When deserializing, the class path is validated against supported namespaces.

Threat model

A serialized LangChain payload crosses a trust boundary because the manifest may contain serialized objects and configuration that affect runtime behavior. For example, a payload can configure a chat model with a custom base_url, custom headers, a different model name, or other constructor arguments. These are supported features, but they also mean the payload contents should be treated as executable configuration rather than plain text.

Concretely, deserialization instantiates classes, so any constructor on an allowed class will run during load(). A crafted payload that is allowed to reach an unintended class — or an intended class with attacker-controlled kwargs — could cause network calls, file operations, or environment-variable access while the object is being built.

Security model

The secretsFromEnv parameter controls whether secrets can be loaded from environment variables:

  • false (default): Secrets must be provided in secretsMap. If a secret is not found, null is returned instead of loading from environment variables.
  • true: If a secret is not found in secretsMap, it will be loaded from environment variables. Use this only in trusted environments.

Hardening recommendations

  • Never enable secretsFromEnv unless the serialized data is fully trusted. A crafted payload can reference arbitrary environment variable names, leaking secrets to an attacker-controlled class constructor.
  • Keep secretsMap minimal. Only include the specific secrets the serialized object actually needs.
  • Keep importMap / optionalImportsMap as small and static as possible. Each entry widens the set of classes an attacker can instantiate. Never populate these maps from user input.

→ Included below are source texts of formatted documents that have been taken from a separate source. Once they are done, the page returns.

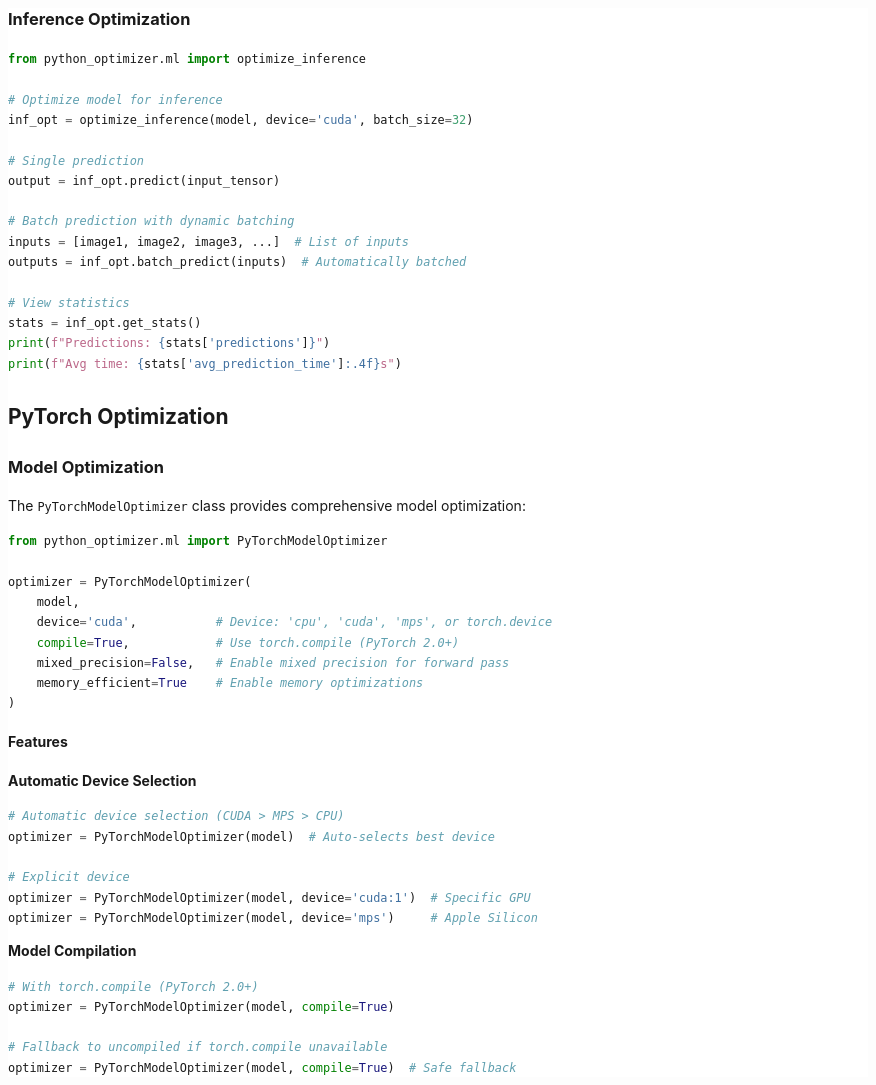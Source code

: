 
### Inference Optimization

```python
from python_optimizer.ml import optimize_inference

# Optimize model for inference
inf_opt = optimize_inference(model, device='cuda', batch_size=32)

# Single prediction
output = inf_opt.predict(input_tensor)

# Batch prediction with dynamic batching
inputs = [image1, image2, image3, ...]  # List of inputs
outputs = inf_opt.batch_predict(inputs)  # Automatically batched

# View statistics
stats = inf_opt.get_stats()
print(f"Predictions: {stats['predictions']}")
print(f"Avg time: {stats['avg_prediction_time']:.4f}s")
```

## PyTorch Optimization

### Model Optimization

The `PyTorchModelOptimizer` class provides comprehensive model optimization:

```python
from python_optimizer.ml import PyTorchModelOptimizer

optimizer = PyTorchModelOptimizer(
    model,
    device='cuda',           # Device: 'cpu', 'cuda', 'mps', or torch.device
    compile=True,            # Use torch.compile (PyTorch 2.0+)
    mixed_precision=False,   # Enable mixed precision for forward pass
    memory_efficient=True    # Enable memory optimizations
)
```

#### Features

**Automatic Device Selection**
```python
# Automatic device selection (CUDA > MPS > CPU)
optimizer = PyTorchModelOptimizer(model)  # Auto-selects best device

# Explicit device
optimizer = PyTorchModelOptimizer(model, device='cuda:1')  # Specific GPU
optimizer = PyTorchModelOptimizer(model, device='mps')     # Apple Silicon
```

**Model Compilation**
```python
# With torch.compile (PyTorch 2.0+)
optimizer = PyTorchModelOptimizer(model, compile=True)

# Fallback to uncompiled if torch.compile unavailable
optimizer = PyTorchModelOptimizer(model, compile=True)  # Safe fallback
```
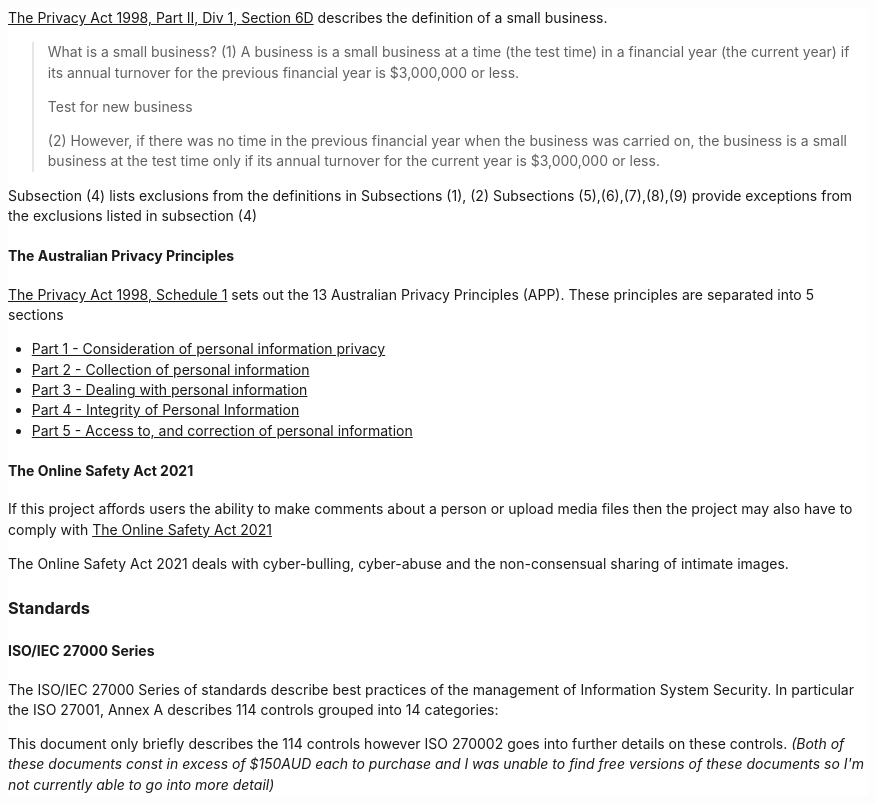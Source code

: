 [The Privacy Act 1998, Part II, Div 1, Section 6D](https://www.legislation.gov.au/Details/C2022C00135/Html/Text#_Toc85712338) describes the definition of a small business.
> What is a small business?
>(1)  A business is a small business at a time (the test time) in a financial year (the current year) if its annual turnover for the previous financial year is $3,000,000 or less.
>
>Test for new business
>
>(2)  However, if there was no time in the previous financial year when the business was carried on, the business is a small business at the test time only if its annual turnover for the current year is $3,000,000 or less.

Subsection (4) lists exclusions from the definitions in Subsections (1), (2)
Subsections (5),(6),(7),(8),(9) provide exceptions from the exclusions listed in subsection (4)

#### The Australian Privacy Principles

[The Privacy Act 1998, Schedule 1](https://www.legislation.gov.au/Details/C2022C00135/Html/Text#_Toc85712716) sets out the 13 Australian Privacy Principles (APP).
These principles are separated into 5 sections

* [Part 1 - Consideration of personal information privacy](https://www.legislation.gov.au/Details/C2022C00135/Html/Text#_Toc85712718)
* [Part 2 - Collection of personal information](https://www.legislation.gov.au/Details/C2022C00135/Html/Text#_Toc85712721)
* [Part 3 - Dealing with personal information](https://www.legislation.gov.au/Details/C2022C00135/Html/Text#_Toc85712725)
* [Part 4 - Integrity of Personal Information](https://www.legislation.gov.au/Details/C2022C00135/Html/Text#_Toc85712730)
* [Part 5 - Access to, and correction of personal information](https://www.legislation.gov.au/Details/C2022C00135/Html/Text#_Toc85712733)

<div style="page-break-after: always;"></div>

#### The Online Safety Act 2021

If this project affords users the ability to make comments about a person or upload media files then the project may also have to comply with [The Online Safety Act 2021](https://www.legislation.gov.au/Details/C2022C00052)

The Online Safety Act 2021 deals with cyber-bulling, cyber-abuse and the non-consensual sharing of intimate images.

### Standards

#### ISO/IEC 27000 Series

The ISO/IEC 27000 Series of standards describe best practices of the management of Information System Security.
In particular the ISO 27001, Annex A describes 114 controls grouped into 14 categories:

This document only briefly describes the 114 controls however ISO 270002 goes into further details on these controls.
_(Both of these documents const in excess of $150AUD each to purchase and I was unable to find free versions of these documents so I'm not currently able to go into more detail)_
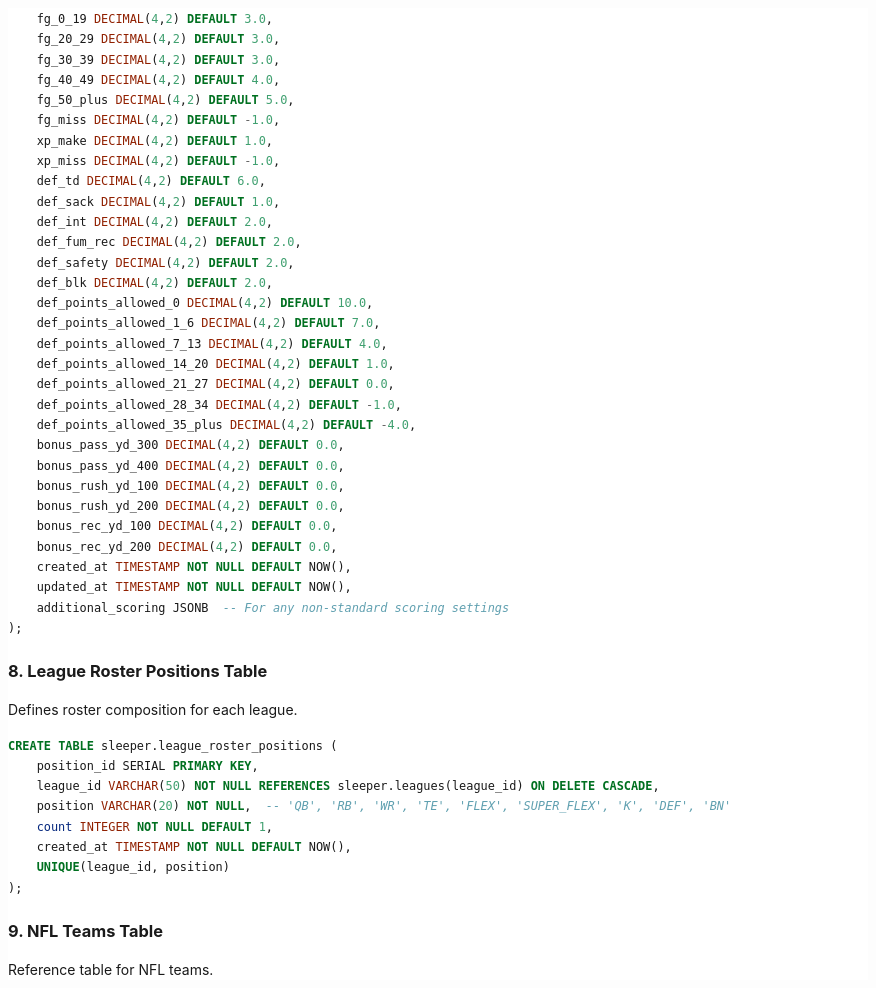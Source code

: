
 ```sql
    fg_0_19 DECIMAL(4,2) DEFAULT 3.0,
    fg_20_29 DECIMAL(4,2) DEFAULT 3.0,
    fg_30_39 DECIMAL(4,2) DEFAULT 3.0,
    fg_40_49 DECIMAL(4,2) DEFAULT 4.0,
    fg_50_plus DECIMAL(4,2) DEFAULT 5.0,
    fg_miss DECIMAL(4,2) DEFAULT -1.0,
    xp_make DECIMAL(4,2) DEFAULT 1.0,
    xp_miss DECIMAL(4,2) DEFAULT -1.0,
    def_td DECIMAL(4,2) DEFAULT 6.0,
    def_sack DECIMAL(4,2) DEFAULT 1.0,
    def_int DECIMAL(4,2) DEFAULT 2.0,
    def_fum_rec DECIMAL(4,2) DEFAULT 2.0,
    def_safety DECIMAL(4,2) DEFAULT 2.0,
    def_blk DECIMAL(4,2) DEFAULT 2.0,
    def_points_allowed_0 DECIMAL(4,2) DEFAULT 10.0,
    def_points_allowed_1_6 DECIMAL(4,2) DEFAULT 7.0,
    def_points_allowed_7_13 DECIMAL(4,2) DEFAULT 4.0,
    def_points_allowed_14_20 DECIMAL(4,2) DEFAULT 1.0,
    def_points_allowed_21_27 DECIMAL(4,2) DEFAULT 0.0,
    def_points_allowed_28_34 DECIMAL(4,2) DEFAULT -1.0,
    def_points_allowed_35_plus DECIMAL(4,2) DEFAULT -4.0,
    bonus_pass_yd_300 DECIMAL(4,2) DEFAULT 0.0,
    bonus_pass_yd_400 DECIMAL(4,2) DEFAULT 0.0,
    bonus_rush_yd_100 DECIMAL(4,2) DEFAULT 0.0,
    bonus_rush_yd_200 DECIMAL(4,2) DEFAULT 0.0,
    bonus_rec_yd_100 DECIMAL(4,2) DEFAULT 0.0,
    bonus_rec_yd_200 DECIMAL(4,2) DEFAULT 0.0,
    created_at TIMESTAMP NOT NULL DEFAULT NOW(),
    updated_at TIMESTAMP NOT NULL DEFAULT NOW(),
    additional_scoring JSONB  -- For any non-standard scoring settings
);
```

### 8. League Roster Positions Table
Defines roster composition for each league.

```sql
CREATE TABLE sleeper.league_roster_positions (
    position_id SERIAL PRIMARY KEY,
    league_id VARCHAR(50) NOT NULL REFERENCES sleeper.leagues(league_id) ON DELETE CASCADE,
    position VARCHAR(20) NOT NULL,  -- 'QB', 'RB', 'WR', 'TE', 'FLEX', 'SUPER_FLEX', 'K', 'DEF', 'BN'
    count INTEGER NOT NULL DEFAULT 1,
    created_at TIMESTAMP NOT NULL DEFAULT NOW(),
    UNIQUE(league_id, position)
);
```

### 9. NFL Teams Table
Reference table for NFL teams.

Injection protection (escape-based)

During serialization, plain objects that contain an 'lc' key are escaped by wrapping them: {"__lc_escaped__": {...}}. During deserialization, escaped objects are unwrapped and returned as plain objects, NOT instantiated as LC objects.

This is an allowlist approach: only objects explicitly produced by Serializable.toJSON() (which are NOT escaped) are treated as LC objects; everything else is user data.